Section Two - Community Agreement
At Through The Trees, we operate and are guided by our Root Values. Our goal is to share, teach and maintain these Root Values through modeling, conversation, gentle redirection, and the setting of clear boundaries. We expect our participants to show investment in and progress toward embodying these values. We do not expect perfection, however, participants, Guides, and Mentors in our programs need to work together to create a culture that personifies these values. If a participant is consistently showing that they are unable or unwilling to uphold a basic standard of behavior, they may be asked to take a break, adjust their schedule or discontinue participation in our programs.
A DEEPER LOOK INTO OUR ROOT VALUES
Safety is our #1 value. We strongly believe that embracing a healthy relationship with risk taking and risk management is essential to maximize each individual's own personal safety, boundaries, creativity and development. At Through The Trees, safety and safety decisions are something that we discuss often and empower participants to make for themselves whenever possible.
Additionally, natural boundaries that are set and explained must be respected, so that our Guides and Mentors know where participants are at all times. If a participant is consistently unable to follow a basic instruction from a Guide or Mentor like: “ Please don’t add wood to the fire without permission,” or “everyone please place your sticks on the ground,” or “stay where you can see me and hear when I call,” they may not be a good fit for our programs.
We ask our participants to be respectful toward themselves, each other, and our Guides and Mentors. This can manifest as listening when others are talking, honoring others’ needs, and regarding others’ words and feelings as important. All our participants are expected to treat one another with respect and avoid harsh or hurtful words and actions.
Our participants need to demonstrate a healthy respect for our Guides and Mentors whose job is to maintain the safety and enjoyment of the whole group. Our skilled Guides and Mentors lead with kindness and consideration for the needs of all participants to the best of our ability. We cannot tolerate blatant disrespect toward rules or expectations that are laid out by our staff.
We also ask that all members of our community respect one another's personal space and belongings. Any participant who consistently shows a lack of respect for others’ personal boundaries or defaces property may be asked to leave our programs.
We aim to foster an environment that feels emotionally safe. We work to create a culture of kindness and empathy. Social and emotional learning are a large part of our programs. Being together in the natural world creates ample opportunity to build teamwork and learn to overcome our differences. Disagreements are a natural part of life, but we ask our community members to work with us to resolve disputes with kindness and respect.

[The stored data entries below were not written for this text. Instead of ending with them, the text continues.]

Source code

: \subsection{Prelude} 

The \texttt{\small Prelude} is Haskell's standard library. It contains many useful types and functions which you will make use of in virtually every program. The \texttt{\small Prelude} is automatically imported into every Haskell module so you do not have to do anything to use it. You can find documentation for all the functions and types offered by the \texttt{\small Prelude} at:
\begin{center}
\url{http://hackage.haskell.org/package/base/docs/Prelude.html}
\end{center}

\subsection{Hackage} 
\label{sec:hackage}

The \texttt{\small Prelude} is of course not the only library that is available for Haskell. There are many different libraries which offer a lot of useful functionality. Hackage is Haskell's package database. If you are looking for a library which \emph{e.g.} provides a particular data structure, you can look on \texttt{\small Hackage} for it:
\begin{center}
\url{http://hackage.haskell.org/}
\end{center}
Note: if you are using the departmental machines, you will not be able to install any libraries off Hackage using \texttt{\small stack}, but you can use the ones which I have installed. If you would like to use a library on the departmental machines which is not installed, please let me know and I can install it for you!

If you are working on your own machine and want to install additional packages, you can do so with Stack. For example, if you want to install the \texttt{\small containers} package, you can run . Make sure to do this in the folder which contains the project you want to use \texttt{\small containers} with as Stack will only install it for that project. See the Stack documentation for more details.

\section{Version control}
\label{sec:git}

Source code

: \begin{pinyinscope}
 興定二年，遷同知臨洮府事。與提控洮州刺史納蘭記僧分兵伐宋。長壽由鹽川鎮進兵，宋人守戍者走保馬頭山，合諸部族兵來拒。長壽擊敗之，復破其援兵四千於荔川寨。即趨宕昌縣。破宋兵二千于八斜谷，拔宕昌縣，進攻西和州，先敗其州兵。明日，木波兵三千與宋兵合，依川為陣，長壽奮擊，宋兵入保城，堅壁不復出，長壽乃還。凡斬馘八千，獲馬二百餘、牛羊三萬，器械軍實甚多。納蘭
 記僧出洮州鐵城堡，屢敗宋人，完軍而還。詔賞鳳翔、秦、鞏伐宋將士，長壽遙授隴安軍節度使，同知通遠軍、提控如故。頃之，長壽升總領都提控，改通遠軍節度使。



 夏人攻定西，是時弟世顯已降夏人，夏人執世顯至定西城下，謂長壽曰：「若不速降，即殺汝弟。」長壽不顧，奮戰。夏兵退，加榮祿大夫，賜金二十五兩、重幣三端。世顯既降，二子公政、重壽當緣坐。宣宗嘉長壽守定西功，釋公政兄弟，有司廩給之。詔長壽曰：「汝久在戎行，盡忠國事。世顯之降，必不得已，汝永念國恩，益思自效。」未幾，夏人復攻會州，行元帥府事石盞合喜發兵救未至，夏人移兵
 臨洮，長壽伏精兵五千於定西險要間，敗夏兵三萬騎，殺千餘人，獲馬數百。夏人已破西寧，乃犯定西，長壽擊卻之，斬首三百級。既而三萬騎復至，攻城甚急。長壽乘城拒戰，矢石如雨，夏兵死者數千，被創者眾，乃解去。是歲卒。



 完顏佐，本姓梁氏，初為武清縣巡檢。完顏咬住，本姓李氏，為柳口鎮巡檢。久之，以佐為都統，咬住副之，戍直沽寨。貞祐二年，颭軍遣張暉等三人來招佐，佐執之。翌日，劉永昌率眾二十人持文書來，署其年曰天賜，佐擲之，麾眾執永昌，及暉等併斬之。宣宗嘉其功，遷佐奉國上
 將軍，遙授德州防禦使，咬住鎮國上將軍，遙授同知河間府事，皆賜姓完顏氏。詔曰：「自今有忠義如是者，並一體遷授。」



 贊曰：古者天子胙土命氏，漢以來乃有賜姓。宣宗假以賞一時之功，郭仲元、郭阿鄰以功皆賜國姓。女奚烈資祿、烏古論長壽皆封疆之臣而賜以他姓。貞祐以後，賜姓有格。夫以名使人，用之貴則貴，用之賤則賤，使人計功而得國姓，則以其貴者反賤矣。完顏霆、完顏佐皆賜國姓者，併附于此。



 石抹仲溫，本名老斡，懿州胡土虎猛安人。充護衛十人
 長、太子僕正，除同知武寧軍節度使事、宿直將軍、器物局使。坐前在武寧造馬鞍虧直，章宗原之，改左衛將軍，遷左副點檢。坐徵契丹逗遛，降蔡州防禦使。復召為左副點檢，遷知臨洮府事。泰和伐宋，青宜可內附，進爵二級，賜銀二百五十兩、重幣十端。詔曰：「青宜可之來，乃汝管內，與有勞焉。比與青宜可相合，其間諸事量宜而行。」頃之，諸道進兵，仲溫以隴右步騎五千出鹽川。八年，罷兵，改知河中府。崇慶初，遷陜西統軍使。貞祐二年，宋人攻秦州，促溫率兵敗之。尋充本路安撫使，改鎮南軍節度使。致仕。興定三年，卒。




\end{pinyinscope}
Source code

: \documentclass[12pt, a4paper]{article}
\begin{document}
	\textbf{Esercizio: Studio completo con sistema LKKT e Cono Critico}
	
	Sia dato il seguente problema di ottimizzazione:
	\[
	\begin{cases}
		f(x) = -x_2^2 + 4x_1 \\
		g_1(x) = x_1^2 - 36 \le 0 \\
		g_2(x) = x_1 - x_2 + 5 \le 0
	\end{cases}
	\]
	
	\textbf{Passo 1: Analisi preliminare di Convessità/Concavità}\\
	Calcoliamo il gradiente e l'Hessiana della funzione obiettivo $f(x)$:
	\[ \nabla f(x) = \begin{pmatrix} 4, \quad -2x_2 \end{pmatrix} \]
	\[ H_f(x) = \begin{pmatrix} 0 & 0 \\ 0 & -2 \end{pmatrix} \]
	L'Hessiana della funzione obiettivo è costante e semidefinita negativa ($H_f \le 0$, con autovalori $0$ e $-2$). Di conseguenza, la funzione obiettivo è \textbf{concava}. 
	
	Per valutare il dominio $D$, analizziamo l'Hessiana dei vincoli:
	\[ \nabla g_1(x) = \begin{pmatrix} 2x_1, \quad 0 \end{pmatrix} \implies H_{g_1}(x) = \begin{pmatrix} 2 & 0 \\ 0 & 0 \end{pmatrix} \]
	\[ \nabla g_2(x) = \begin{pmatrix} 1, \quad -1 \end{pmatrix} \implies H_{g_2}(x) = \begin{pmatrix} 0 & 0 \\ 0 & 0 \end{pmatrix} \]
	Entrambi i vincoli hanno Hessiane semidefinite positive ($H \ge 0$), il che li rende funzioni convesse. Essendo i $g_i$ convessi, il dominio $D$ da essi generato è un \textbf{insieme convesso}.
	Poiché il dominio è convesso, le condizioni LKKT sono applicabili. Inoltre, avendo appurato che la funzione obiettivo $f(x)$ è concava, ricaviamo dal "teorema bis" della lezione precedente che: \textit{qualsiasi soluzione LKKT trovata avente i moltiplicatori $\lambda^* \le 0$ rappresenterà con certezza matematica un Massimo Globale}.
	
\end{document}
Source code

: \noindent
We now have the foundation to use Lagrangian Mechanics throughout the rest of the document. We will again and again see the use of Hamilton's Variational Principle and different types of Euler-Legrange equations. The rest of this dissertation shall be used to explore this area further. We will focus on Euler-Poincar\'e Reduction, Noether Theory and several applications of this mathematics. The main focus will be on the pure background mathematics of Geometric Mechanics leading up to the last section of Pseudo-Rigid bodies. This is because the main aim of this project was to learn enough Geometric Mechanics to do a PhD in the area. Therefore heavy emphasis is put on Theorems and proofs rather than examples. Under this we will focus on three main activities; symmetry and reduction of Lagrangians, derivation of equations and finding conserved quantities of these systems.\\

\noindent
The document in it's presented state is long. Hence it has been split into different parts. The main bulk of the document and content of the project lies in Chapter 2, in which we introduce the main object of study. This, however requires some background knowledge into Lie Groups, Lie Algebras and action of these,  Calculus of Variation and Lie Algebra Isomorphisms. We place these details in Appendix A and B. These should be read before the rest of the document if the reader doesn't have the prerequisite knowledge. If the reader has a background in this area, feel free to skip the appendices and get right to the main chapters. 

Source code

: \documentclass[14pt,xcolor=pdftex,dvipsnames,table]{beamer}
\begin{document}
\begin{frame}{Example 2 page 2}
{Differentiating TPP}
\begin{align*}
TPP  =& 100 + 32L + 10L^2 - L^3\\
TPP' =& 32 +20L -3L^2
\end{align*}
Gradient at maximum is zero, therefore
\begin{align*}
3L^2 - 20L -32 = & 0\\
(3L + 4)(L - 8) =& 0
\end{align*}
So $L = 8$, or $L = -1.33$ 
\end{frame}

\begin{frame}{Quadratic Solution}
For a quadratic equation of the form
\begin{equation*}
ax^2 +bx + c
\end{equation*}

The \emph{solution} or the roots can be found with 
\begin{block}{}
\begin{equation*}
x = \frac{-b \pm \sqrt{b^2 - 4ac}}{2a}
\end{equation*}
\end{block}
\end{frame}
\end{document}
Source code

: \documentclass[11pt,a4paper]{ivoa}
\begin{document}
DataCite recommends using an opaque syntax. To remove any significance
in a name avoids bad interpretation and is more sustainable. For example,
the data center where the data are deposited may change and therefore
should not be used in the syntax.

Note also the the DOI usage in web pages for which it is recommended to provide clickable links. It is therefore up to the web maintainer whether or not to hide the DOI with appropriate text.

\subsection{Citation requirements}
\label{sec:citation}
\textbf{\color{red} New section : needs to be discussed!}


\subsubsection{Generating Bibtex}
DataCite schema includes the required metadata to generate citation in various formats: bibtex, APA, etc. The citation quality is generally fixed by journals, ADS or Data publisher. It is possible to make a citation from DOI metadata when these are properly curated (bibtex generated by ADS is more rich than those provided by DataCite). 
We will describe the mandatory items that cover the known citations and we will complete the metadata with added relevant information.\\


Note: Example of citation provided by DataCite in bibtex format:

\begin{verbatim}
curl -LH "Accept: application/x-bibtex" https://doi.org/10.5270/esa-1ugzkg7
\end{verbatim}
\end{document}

Participants are expected to be responsible for being prepared with the appropriate gear and provisions to help support their experience at Through The Trees. We expect them to keep track of and take good care of their own gear and group gear, as well as being good stewards of the earth by helping to keep trails and campsites clean. Taking responsibility for one’s own actions, such as returning items when borrowed, letting a Guide or Mentor know if something is damaged or if a participant makes a mistake that needs to be remedied is also important.
Mindfulness is an important part of interacting with the natural world. We must learn to slow ourselves down and widen our awareness as we seek to develop wilderness skills and learn what nature has to teach us. We invite our participants to incrementally become more mindful. Everyone begins from a different place, but we ask our participants to be open to slowing down and becoming more aware of themselves and their surroundings.
BE YOUR BEST SELF
We embrace the philosophy that we are all students of life and are constantly striving to grow, learn and become better versions of ourselves everyday. We know everyone is at different places and phases of life and we respect everyone’s individual nature and path. We expect all participants to bring their best selves to Through The Trees on most days. On the days when a participant is not feeling their best, we ask that they are open and honest about it so we can help support them through their hard day.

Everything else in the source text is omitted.